▶ _What you are asked to do_:
The answer must consist of every line from the entries that holds the word "Bayesian".

▶ _Data excerpts_:

<<<<

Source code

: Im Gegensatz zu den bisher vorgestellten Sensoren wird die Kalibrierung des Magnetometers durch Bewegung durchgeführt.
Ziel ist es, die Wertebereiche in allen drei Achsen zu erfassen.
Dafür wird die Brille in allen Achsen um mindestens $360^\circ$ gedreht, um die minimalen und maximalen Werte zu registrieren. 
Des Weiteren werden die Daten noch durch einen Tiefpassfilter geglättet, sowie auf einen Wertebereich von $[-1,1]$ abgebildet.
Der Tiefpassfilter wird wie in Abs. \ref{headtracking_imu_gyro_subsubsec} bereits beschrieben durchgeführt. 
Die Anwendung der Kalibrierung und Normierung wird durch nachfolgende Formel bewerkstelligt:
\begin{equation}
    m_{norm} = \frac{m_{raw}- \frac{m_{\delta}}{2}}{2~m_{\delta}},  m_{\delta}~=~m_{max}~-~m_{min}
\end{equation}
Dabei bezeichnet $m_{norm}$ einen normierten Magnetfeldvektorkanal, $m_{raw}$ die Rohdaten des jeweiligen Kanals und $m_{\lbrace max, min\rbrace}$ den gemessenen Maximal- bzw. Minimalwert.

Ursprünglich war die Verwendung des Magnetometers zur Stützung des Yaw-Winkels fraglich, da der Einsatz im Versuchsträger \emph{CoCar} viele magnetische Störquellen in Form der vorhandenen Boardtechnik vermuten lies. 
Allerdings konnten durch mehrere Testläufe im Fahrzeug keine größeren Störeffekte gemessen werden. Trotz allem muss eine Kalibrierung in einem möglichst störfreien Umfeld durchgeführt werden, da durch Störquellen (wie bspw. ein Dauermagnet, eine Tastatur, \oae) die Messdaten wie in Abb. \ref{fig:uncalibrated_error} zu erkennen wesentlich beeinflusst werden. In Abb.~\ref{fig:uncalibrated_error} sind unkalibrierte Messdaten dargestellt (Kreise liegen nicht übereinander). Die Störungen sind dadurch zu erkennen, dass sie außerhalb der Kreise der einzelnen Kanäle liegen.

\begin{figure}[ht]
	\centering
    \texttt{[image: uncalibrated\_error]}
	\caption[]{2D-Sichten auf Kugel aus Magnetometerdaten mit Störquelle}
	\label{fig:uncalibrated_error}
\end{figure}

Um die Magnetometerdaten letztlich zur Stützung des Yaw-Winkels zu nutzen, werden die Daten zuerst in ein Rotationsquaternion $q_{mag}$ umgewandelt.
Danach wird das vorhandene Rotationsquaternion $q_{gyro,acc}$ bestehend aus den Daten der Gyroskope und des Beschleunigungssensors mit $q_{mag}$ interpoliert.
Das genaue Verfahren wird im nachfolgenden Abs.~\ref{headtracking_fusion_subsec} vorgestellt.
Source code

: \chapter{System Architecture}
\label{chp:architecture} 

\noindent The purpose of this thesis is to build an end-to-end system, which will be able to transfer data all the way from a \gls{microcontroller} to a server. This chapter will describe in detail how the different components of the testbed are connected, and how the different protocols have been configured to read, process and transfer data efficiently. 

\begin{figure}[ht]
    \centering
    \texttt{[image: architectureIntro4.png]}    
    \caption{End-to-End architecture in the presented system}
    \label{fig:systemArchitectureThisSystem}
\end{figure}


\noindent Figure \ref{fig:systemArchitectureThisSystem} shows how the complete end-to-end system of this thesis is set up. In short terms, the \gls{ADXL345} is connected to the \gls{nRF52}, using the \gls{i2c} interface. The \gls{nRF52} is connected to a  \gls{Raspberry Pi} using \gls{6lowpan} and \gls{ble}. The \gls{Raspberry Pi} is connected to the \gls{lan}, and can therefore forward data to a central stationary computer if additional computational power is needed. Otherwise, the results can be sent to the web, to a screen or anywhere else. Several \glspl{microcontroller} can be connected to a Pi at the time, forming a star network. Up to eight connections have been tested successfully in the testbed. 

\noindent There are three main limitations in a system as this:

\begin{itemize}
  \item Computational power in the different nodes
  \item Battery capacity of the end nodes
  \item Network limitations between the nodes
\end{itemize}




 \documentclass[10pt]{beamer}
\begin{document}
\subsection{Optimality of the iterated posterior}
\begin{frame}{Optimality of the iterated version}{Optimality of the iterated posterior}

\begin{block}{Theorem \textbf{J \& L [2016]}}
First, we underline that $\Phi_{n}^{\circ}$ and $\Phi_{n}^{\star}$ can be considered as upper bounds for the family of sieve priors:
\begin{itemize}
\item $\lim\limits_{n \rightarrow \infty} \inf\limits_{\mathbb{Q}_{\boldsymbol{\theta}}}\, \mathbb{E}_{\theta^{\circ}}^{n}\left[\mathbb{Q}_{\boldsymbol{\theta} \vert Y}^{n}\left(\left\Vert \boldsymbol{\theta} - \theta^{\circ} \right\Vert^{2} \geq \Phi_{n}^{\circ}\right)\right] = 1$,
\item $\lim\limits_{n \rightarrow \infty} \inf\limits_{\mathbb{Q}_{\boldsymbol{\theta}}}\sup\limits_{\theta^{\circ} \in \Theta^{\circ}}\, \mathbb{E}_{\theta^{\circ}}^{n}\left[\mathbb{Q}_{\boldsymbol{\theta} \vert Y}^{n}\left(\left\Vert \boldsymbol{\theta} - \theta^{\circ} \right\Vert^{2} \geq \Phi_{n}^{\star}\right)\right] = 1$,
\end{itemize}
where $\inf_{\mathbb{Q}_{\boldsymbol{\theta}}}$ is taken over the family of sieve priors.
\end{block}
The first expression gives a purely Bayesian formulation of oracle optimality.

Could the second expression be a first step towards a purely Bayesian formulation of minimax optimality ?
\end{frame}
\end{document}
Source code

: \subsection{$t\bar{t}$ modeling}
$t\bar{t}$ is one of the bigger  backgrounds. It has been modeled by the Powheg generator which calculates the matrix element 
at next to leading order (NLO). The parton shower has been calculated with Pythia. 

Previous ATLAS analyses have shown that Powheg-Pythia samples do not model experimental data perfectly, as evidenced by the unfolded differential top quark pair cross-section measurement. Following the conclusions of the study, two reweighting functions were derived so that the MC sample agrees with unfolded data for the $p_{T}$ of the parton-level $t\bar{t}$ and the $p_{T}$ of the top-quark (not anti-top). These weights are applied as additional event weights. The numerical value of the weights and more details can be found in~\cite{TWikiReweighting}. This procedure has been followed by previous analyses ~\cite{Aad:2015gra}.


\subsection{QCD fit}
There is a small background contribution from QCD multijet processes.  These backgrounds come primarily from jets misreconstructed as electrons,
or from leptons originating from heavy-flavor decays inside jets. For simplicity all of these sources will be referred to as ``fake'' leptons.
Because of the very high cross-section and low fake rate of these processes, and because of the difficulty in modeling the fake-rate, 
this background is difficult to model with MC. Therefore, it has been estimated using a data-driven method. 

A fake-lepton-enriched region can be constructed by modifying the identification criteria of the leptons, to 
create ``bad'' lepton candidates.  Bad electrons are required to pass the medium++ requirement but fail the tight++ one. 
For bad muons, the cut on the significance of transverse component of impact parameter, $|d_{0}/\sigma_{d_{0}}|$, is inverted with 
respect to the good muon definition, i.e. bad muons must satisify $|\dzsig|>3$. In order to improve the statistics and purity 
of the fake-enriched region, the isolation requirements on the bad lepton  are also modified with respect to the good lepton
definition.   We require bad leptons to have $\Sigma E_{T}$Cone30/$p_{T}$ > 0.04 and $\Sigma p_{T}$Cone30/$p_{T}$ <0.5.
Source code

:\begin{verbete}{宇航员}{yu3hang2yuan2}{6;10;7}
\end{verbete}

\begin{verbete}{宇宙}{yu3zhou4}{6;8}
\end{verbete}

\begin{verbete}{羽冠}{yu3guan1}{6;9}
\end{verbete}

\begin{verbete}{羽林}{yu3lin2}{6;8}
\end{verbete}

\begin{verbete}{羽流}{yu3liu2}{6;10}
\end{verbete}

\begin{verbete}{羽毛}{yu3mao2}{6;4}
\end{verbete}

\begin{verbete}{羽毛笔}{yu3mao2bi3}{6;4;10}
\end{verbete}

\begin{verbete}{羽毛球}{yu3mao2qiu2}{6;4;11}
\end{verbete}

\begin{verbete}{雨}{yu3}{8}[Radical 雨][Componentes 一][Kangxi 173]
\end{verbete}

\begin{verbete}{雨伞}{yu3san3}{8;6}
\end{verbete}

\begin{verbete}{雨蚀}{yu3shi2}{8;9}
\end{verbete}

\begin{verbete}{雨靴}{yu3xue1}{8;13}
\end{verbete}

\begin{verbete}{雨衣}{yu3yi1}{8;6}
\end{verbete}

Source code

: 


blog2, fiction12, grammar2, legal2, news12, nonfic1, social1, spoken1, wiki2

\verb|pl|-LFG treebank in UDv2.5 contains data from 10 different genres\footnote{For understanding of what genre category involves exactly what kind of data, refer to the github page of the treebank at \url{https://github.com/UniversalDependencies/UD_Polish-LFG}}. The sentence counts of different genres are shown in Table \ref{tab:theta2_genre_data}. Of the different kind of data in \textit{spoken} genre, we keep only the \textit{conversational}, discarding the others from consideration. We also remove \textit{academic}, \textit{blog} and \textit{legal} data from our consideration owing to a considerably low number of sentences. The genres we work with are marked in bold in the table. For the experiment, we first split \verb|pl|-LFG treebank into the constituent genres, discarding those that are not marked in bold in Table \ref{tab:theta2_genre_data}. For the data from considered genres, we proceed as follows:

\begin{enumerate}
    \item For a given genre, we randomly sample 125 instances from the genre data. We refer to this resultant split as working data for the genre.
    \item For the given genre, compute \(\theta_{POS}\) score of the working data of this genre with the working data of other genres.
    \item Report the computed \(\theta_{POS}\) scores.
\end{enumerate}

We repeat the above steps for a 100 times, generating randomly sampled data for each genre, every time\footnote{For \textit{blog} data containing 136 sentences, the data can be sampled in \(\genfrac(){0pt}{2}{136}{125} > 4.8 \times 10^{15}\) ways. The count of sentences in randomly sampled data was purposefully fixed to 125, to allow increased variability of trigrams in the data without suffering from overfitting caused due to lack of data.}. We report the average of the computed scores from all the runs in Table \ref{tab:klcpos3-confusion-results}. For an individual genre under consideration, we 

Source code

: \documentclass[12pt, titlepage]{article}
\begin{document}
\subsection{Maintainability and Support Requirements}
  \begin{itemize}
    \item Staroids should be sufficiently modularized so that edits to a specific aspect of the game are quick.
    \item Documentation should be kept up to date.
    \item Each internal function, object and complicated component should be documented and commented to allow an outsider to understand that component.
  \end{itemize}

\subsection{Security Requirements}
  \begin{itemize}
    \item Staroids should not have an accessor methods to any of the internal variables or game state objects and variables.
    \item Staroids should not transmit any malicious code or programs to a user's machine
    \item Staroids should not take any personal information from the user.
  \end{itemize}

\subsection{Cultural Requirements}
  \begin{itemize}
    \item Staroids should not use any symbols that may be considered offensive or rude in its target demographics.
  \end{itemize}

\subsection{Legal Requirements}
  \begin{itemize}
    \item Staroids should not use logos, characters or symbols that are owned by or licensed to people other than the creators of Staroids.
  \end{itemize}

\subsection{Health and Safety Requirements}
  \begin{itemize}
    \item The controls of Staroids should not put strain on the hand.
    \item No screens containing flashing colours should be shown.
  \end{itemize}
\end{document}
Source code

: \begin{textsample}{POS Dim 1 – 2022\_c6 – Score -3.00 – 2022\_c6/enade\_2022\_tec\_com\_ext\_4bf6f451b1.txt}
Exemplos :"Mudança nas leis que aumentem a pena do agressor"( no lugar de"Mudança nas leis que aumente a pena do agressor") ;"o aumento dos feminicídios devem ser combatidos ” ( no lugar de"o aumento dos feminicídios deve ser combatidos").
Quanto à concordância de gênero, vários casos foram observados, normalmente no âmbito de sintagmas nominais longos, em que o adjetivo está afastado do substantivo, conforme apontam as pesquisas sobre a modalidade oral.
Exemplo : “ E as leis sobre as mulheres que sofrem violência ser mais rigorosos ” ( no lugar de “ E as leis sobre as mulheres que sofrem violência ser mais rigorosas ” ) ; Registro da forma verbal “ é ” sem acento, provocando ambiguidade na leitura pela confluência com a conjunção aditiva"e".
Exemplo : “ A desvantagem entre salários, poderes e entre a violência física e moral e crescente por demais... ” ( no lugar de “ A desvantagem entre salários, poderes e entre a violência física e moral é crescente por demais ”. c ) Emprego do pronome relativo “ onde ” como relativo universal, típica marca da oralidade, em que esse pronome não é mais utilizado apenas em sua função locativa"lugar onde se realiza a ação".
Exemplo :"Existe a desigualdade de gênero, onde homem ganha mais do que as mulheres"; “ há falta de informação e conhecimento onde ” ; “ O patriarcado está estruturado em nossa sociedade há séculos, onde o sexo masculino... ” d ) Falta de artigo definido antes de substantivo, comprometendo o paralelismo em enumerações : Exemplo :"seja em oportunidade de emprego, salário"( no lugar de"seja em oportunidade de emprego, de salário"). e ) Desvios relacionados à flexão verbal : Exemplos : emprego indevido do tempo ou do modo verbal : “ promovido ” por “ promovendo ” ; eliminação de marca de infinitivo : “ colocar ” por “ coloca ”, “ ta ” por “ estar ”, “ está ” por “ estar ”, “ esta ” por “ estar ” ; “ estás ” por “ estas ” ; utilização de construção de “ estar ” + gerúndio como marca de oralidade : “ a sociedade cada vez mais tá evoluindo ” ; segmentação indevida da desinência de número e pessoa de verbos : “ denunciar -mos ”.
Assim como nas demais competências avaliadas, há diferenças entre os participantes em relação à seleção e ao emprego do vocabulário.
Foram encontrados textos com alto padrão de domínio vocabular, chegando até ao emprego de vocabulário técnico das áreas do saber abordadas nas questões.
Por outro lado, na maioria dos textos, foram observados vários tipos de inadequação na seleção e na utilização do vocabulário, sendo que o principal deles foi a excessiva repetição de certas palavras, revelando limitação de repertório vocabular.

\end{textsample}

>>>>

▶ _Task answer_:
The first expression gives a purely Bayesian formulation of oracle optimality.
Could the second expression be a first step towards a purely Bayesian formulation of minimax optimality ?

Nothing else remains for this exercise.